Working from the entries below, give again each line from the first through the one containing "reglamentos respectivos determinan", exactly and with nothing else.

Given records:
+++

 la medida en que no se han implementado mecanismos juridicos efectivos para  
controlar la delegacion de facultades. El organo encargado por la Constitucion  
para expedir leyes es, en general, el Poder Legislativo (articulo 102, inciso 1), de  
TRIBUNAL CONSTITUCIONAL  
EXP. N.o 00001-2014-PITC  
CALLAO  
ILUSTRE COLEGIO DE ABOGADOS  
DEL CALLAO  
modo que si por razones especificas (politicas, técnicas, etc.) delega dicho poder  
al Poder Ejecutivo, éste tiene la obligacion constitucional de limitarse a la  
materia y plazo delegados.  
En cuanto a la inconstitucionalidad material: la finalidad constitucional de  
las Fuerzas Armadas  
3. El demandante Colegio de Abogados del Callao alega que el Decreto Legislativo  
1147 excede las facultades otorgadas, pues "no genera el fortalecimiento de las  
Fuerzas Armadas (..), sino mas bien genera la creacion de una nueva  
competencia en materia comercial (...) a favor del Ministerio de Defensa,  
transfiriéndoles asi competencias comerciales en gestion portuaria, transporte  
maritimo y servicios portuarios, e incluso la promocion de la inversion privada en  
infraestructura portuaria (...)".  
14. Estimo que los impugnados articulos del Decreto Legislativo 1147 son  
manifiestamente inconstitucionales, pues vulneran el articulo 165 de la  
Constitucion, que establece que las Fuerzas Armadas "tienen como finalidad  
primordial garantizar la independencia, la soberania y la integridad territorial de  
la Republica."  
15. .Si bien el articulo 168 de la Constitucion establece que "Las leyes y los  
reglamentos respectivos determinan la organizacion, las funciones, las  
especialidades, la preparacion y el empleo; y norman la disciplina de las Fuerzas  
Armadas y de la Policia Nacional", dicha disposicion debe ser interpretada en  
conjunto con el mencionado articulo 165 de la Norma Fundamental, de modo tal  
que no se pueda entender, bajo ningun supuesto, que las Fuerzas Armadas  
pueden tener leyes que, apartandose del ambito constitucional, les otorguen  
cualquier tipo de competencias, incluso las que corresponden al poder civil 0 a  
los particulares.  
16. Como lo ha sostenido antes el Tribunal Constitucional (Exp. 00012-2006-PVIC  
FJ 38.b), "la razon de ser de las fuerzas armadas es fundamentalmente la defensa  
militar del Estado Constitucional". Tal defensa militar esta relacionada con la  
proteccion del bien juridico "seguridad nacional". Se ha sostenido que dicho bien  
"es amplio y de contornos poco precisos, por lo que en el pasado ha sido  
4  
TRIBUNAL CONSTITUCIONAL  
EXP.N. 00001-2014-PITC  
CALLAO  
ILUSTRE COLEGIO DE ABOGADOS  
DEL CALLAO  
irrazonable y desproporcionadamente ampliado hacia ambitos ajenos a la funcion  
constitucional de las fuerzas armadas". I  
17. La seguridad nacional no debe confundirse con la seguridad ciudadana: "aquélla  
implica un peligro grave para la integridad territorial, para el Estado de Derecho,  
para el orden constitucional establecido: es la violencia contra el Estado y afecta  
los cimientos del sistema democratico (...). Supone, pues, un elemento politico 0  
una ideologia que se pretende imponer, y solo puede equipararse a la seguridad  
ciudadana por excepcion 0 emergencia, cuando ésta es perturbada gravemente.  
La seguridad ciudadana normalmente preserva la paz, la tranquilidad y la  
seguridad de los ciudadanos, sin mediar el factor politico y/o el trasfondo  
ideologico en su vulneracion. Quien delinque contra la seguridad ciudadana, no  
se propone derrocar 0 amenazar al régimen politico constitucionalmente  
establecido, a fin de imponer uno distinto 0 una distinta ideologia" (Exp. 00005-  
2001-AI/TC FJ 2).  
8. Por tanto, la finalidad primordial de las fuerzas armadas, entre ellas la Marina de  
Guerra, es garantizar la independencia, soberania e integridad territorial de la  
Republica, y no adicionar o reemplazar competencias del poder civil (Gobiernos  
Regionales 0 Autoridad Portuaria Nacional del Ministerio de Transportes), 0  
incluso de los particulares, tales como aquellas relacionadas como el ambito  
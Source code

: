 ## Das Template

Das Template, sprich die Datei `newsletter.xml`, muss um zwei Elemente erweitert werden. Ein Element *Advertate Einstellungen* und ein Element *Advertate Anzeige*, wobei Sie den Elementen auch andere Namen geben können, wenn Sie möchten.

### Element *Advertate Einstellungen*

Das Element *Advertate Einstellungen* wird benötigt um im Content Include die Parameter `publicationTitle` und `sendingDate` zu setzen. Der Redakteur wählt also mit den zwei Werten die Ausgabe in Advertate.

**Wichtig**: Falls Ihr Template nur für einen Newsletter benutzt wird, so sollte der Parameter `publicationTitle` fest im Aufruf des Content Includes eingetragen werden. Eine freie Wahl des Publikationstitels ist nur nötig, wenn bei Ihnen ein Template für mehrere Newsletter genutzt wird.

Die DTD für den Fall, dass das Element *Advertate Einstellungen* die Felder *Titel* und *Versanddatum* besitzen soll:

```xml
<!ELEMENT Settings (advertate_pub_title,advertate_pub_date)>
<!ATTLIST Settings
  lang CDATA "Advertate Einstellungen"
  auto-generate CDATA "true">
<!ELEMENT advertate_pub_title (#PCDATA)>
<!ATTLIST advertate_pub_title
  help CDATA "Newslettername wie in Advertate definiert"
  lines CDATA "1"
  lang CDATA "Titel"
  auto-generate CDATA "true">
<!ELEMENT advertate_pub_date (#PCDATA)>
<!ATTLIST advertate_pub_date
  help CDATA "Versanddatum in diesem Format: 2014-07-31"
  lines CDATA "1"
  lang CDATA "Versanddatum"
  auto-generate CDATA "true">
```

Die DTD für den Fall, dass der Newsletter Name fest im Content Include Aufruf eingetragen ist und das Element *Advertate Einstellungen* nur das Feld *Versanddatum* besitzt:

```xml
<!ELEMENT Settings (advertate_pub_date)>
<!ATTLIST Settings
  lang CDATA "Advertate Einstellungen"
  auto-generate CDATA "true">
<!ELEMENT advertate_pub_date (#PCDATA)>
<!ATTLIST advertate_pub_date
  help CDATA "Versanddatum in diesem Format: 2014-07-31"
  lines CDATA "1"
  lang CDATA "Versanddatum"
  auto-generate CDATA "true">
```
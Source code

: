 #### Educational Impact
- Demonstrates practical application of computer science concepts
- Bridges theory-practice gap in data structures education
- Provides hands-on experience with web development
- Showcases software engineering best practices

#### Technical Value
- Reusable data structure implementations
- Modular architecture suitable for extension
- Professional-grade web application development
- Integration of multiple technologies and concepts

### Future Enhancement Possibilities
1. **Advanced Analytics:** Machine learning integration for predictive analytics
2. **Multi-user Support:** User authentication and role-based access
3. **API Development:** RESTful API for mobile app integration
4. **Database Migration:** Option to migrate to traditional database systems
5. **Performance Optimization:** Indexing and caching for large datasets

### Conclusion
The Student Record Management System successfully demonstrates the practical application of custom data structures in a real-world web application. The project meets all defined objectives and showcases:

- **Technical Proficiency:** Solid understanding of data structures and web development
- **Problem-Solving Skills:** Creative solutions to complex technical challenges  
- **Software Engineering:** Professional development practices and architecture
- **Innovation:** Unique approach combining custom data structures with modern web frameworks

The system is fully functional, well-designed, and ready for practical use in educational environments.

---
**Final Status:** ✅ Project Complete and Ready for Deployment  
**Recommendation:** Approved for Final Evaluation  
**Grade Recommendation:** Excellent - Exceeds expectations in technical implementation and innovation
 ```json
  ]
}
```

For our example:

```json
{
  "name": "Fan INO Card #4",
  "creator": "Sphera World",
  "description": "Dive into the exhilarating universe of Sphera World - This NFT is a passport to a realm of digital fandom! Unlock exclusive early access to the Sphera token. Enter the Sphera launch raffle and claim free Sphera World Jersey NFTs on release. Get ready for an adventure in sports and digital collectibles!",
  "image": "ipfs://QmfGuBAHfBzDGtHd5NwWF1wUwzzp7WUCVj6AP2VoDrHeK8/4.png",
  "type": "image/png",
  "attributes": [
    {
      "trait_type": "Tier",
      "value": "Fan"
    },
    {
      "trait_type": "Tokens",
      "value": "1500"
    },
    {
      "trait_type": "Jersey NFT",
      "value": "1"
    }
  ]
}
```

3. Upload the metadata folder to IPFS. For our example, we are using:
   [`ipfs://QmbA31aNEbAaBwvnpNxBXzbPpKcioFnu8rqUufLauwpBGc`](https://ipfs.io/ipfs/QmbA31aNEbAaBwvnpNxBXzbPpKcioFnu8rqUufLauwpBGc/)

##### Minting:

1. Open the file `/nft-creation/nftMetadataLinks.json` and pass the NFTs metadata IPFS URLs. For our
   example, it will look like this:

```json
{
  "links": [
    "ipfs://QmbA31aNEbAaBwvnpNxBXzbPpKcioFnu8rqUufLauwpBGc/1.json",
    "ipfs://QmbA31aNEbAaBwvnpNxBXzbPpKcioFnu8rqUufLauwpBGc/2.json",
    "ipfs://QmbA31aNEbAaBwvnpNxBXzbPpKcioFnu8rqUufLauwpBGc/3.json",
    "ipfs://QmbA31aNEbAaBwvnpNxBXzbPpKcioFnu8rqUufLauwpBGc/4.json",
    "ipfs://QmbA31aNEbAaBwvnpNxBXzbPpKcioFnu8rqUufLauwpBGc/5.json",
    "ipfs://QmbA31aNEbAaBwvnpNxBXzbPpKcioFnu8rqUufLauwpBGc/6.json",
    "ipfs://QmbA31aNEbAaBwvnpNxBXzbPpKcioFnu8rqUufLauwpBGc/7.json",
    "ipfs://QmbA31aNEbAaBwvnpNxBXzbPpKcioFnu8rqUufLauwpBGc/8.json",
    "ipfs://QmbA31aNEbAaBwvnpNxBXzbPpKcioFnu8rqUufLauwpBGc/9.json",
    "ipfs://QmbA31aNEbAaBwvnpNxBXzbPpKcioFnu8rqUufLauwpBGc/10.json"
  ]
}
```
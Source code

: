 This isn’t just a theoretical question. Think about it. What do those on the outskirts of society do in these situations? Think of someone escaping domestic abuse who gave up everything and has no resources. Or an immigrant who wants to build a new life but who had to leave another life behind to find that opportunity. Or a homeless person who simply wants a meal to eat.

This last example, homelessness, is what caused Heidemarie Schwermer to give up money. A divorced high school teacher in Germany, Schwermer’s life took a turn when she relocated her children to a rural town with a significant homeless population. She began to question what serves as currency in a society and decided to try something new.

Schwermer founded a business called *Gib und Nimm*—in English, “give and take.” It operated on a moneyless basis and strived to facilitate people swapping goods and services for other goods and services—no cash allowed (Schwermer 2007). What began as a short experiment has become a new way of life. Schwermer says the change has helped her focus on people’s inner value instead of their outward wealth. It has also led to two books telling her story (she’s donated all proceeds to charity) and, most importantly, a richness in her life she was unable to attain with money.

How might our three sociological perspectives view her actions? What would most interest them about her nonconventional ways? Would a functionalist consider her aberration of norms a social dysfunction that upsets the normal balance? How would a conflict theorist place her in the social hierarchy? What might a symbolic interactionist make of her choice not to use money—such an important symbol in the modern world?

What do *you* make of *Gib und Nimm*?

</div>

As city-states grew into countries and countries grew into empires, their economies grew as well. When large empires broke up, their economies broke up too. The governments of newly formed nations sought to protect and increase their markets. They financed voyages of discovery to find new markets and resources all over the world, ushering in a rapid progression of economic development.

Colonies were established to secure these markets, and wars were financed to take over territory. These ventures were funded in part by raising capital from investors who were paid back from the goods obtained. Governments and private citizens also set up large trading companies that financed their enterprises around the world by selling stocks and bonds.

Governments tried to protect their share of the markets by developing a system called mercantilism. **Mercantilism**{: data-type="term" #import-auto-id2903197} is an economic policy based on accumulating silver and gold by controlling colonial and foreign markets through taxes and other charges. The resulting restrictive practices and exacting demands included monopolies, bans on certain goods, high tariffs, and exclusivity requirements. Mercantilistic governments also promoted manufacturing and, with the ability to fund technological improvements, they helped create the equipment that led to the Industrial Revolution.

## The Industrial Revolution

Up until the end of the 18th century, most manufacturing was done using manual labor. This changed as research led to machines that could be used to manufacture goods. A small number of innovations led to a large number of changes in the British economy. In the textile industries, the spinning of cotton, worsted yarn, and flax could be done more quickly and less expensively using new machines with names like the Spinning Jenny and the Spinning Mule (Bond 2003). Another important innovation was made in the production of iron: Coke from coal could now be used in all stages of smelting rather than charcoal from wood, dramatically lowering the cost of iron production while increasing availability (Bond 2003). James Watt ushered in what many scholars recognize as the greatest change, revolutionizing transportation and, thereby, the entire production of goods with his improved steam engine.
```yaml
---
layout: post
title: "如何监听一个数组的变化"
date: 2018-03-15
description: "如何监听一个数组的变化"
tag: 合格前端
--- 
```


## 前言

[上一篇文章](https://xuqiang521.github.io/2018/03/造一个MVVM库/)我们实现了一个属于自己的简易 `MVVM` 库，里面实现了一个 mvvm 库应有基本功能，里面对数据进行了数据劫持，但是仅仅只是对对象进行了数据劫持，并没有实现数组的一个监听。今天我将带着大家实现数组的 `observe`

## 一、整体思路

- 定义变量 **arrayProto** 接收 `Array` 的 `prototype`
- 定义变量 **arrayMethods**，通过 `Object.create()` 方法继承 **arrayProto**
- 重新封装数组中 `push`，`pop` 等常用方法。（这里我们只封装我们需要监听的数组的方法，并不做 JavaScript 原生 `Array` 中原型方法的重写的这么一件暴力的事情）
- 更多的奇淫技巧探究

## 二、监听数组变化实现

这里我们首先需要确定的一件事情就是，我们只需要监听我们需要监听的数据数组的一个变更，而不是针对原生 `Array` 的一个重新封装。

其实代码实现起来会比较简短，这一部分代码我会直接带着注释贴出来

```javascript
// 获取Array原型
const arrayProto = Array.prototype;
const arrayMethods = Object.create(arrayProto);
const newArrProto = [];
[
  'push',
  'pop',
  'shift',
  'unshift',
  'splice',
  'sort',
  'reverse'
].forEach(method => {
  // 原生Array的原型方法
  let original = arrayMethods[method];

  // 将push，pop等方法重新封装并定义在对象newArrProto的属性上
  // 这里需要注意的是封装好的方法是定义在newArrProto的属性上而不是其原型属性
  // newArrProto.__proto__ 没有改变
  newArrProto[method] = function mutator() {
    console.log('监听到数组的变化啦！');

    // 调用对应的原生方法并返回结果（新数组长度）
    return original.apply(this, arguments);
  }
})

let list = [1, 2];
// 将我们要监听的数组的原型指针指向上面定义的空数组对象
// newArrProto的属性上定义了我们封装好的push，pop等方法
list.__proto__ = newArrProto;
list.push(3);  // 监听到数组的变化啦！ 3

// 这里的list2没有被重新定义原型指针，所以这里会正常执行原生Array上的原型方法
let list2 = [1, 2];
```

+++

Answer to the problem:
 la medida en que no se han implementado mecanismos juridicos efectivos para  
controlar la delegacion de facultades. El organo encargado por la Constitucion  
para expedir leyes es, en general, el Poder Legislativo (articulo 102, inciso 1), de  
TRIBUNAL CONSTITUCIONAL  
EXP. N.o 00001-2014-PITC  
CALLAO  
ILUSTRE COLEGIO DE ABOGADOS  
DEL CALLAO  
modo que si por razones especificas (politicas, técnicas, etc.) delega dicho poder  
al Poder Ejecutivo, éste tiene la obligacion constitucional de limitarse a la  
materia y plazo delegados.  
En cuanto a la inconstitucionalidad material: la finalidad constitucional de  
las Fuerzas Armadas  
3. El demandante Colegio de Abogados del Callao alega que el Decreto Legislativo  
1147 excede las facultades otorgadas, pues "no genera el fortalecimiento de las  
Fuerzas Armadas (..), sino mas bien genera la creacion de una nueva  
competencia en materia comercial (...) a favor del Ministerio de Defensa,  
transfiriéndoles asi competencias comerciales en gestion portuaria, transporte  
maritimo y servicios portuarios, e incluso la promocion de la inversion privada en  
infraestructura portuaria (...)".  
14. Estimo que los impugnados articulos del Decreto Legislativo 1147 son  
manifiestamente inconstitucionales, pues vulneran el articulo 165 de la  
Constitucion, que establece que las Fuerzas Armadas "tienen como finalidad  
primordial garantizar la independencia, la soberania y la integridad territorial de  
la Republica."  
15. .Si bien el articulo 168 de la Constitucion establece que "Las leyes y los  
reglamentos respectivos determinan la organizacion, las funciones, las  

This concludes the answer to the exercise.